Databricks Autoloader Files Process issue

1.2k Views Asked by At

I've zip files in my container and I would get one or more files everyday and as they come in, I want to process the files. I have some questions.

  1. Can I use Databricks autoloader feature to process zip files? Is zip file supported by Autoloader?

  2. What settings need to be enabled to use Autoloader? I have my container and sas token.

  3. Once the zip file is processed (unzip, read each of the file in the zip file), I should not read the zip again. How can I do this when I use Autoloader? Is there any specific setting?

  4. Are there any samples available? I'm new to this area and trying to get more info.

2

There are 2 best solutions below

0
On

Unfortunately, processing of Zip file using Azure DataBrick is not possible. Auto Loader supports two modes for detecting new files: directory listing and file notification.

Auto Loader provides a Structured Streaming source called cloudFiles.
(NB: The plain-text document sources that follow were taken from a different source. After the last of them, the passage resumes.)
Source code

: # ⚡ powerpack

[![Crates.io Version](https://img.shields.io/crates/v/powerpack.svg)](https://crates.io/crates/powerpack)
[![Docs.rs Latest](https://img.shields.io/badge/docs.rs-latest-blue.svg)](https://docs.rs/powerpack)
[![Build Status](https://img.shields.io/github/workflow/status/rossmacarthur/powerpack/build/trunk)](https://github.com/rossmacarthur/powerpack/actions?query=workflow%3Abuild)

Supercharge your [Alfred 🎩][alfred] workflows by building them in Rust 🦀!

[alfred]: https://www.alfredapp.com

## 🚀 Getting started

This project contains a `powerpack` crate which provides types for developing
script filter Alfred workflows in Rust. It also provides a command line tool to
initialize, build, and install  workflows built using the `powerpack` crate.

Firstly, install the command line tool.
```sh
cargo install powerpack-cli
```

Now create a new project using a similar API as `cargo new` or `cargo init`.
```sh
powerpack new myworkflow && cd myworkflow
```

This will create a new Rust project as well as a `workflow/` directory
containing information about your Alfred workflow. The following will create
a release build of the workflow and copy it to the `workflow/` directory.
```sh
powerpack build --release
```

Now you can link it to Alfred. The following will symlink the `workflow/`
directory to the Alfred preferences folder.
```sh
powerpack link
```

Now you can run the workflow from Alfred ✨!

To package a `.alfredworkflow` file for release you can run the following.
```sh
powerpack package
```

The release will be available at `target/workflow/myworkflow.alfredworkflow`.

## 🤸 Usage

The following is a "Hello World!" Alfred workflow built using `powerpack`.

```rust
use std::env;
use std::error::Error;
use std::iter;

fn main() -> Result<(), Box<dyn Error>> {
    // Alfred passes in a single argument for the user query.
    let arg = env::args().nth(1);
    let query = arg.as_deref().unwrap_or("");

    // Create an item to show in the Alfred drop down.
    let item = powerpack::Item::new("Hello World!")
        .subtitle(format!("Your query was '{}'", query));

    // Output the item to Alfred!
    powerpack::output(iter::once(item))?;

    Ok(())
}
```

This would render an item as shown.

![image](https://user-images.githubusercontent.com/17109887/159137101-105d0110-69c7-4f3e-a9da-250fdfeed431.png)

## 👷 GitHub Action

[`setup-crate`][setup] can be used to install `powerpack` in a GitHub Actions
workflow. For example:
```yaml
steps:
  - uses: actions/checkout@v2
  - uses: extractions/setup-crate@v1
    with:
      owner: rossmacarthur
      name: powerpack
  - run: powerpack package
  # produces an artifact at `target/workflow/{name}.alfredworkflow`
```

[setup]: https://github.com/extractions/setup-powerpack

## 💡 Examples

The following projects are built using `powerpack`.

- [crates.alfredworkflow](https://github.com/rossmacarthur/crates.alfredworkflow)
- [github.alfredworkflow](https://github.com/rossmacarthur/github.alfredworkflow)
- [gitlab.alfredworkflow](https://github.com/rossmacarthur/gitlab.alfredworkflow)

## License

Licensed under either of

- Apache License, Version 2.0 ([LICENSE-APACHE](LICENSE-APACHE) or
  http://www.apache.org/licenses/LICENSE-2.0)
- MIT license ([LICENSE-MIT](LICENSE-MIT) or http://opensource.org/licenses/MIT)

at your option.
Given an input directory path on the cloud file storage, the cloudFiles source automatically processes new files as they arrive, with the option of also processing existing files in that directory.

Auto Loader can scale to loading data from storage accounts that contain billions of files that need to be backfilled to pipelines where millions of files are loaded in an hour.

For more information you can refer this Microsoft Document

1
On

Autoloader can read compressed files directly. There is no need to unzip them and no special Autoloader option required. Just configure the same as if they were uncompressed.

Autoloader uses the checkpoint folder to remember what files it has processed.